[Data shown — start]
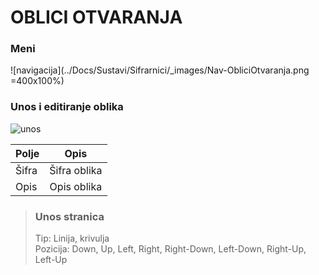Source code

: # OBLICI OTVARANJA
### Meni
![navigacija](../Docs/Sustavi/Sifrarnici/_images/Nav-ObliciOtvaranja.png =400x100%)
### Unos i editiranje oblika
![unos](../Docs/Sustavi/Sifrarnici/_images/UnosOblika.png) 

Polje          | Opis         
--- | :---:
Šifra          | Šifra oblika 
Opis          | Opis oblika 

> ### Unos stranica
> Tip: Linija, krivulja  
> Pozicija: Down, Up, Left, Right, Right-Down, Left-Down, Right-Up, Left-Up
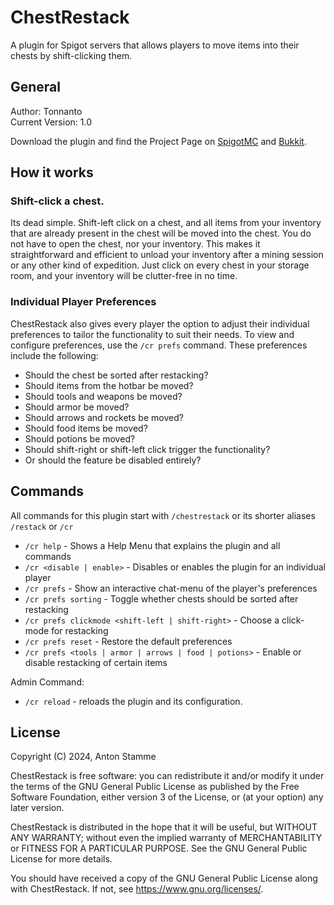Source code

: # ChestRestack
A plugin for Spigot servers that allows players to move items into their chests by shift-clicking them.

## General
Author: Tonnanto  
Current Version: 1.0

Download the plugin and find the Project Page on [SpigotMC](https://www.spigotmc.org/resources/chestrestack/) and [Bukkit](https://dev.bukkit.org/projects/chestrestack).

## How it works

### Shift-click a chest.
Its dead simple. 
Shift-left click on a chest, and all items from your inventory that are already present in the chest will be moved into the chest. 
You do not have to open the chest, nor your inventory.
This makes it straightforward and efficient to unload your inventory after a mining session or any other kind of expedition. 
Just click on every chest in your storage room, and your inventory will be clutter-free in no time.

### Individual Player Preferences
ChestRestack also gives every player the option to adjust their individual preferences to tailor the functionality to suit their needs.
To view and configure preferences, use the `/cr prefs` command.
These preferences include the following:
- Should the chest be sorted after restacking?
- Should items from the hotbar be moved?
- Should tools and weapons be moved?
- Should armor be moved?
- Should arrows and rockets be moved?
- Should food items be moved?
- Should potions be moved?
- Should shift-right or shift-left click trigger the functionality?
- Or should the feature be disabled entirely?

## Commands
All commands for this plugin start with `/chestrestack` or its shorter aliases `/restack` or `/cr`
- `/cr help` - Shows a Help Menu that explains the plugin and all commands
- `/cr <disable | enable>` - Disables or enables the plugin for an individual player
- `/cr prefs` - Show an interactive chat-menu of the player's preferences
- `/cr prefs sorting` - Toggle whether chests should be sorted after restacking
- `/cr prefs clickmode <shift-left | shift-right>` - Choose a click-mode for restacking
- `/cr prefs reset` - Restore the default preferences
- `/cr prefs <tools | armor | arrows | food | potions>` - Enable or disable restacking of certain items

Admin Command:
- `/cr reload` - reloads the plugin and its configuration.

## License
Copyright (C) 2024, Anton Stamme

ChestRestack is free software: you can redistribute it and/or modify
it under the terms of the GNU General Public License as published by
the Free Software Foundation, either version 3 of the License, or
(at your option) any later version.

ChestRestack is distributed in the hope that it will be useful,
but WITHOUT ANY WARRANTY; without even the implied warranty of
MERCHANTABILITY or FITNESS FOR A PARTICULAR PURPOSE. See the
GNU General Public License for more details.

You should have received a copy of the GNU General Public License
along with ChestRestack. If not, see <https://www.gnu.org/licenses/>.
[Data shown — finish]
[Data shown — start]
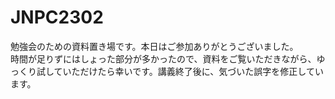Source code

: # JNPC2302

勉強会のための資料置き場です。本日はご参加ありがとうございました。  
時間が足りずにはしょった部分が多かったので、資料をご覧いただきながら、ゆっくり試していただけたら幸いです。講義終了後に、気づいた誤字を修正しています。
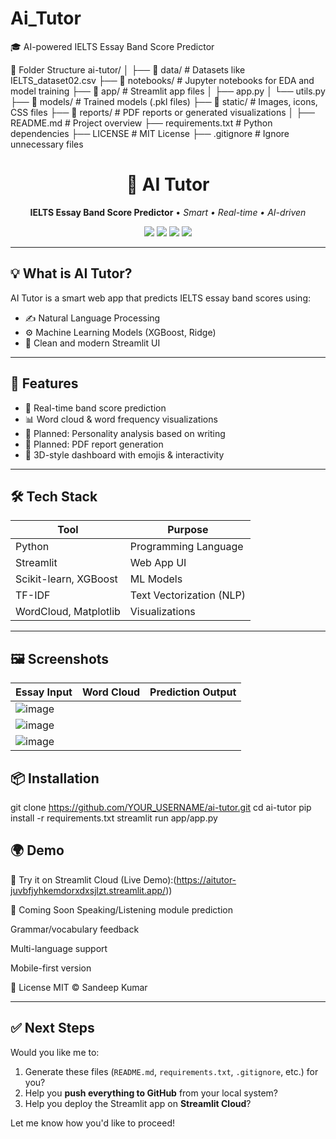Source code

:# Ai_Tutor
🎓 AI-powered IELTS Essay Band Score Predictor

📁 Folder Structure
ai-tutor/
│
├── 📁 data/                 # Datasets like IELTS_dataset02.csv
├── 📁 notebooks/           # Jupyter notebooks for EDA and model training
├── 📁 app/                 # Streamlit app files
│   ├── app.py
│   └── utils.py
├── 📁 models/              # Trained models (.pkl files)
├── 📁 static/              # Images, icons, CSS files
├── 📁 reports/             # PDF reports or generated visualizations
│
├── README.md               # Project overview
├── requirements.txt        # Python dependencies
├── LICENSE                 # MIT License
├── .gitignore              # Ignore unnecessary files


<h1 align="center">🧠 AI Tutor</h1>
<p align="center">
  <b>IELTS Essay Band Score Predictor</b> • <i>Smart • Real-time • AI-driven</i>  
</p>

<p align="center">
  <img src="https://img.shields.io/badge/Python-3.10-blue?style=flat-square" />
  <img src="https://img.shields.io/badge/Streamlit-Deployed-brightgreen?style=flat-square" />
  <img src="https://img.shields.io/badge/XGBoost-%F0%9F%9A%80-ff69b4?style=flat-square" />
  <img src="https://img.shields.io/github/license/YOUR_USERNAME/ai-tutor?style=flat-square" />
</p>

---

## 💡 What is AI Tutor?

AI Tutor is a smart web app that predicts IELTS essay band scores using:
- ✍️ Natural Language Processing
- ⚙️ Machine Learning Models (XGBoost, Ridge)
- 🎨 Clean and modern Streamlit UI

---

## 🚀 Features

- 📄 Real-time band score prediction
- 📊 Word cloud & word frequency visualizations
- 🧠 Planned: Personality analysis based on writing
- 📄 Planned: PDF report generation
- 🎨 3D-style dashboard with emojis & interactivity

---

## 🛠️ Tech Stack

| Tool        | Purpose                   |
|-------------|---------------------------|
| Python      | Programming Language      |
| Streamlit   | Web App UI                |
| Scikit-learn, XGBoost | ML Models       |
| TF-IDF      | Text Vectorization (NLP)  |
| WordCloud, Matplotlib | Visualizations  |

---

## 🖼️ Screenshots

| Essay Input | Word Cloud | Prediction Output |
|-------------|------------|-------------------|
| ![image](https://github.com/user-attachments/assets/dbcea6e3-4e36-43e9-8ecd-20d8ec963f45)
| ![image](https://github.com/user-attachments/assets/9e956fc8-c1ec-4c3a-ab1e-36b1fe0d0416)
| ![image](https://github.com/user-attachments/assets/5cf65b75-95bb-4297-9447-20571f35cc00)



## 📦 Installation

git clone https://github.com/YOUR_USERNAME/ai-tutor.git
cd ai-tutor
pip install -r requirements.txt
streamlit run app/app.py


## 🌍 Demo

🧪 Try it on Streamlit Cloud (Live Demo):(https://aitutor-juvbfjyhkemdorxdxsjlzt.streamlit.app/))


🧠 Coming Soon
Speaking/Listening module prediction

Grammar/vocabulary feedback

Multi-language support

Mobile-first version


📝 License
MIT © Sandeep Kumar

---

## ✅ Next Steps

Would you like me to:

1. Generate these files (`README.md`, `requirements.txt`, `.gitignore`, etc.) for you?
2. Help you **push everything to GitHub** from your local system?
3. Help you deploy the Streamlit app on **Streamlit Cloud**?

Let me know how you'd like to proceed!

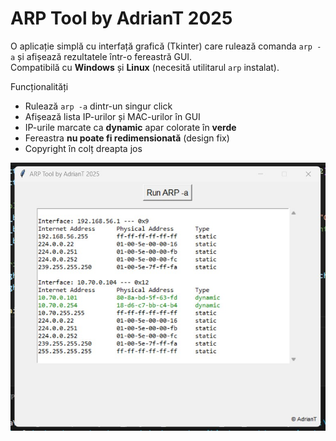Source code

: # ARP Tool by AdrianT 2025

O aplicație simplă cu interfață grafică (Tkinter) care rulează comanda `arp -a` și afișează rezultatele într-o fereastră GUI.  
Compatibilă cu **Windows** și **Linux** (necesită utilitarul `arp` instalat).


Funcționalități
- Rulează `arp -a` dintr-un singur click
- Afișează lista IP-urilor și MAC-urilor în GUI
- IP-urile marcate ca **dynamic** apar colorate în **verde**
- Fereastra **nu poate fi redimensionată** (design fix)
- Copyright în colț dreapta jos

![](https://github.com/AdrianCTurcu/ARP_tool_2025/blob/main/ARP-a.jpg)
[Data shown — finish]
• Your instructions:
Select every line in the records above that contains the word "arrows".

• Solution for this task:
- Should arrows and rockets be moved?
- `/cr prefs <tools | armor | arrows | food | potions>` - Enable or disable restacking of certain items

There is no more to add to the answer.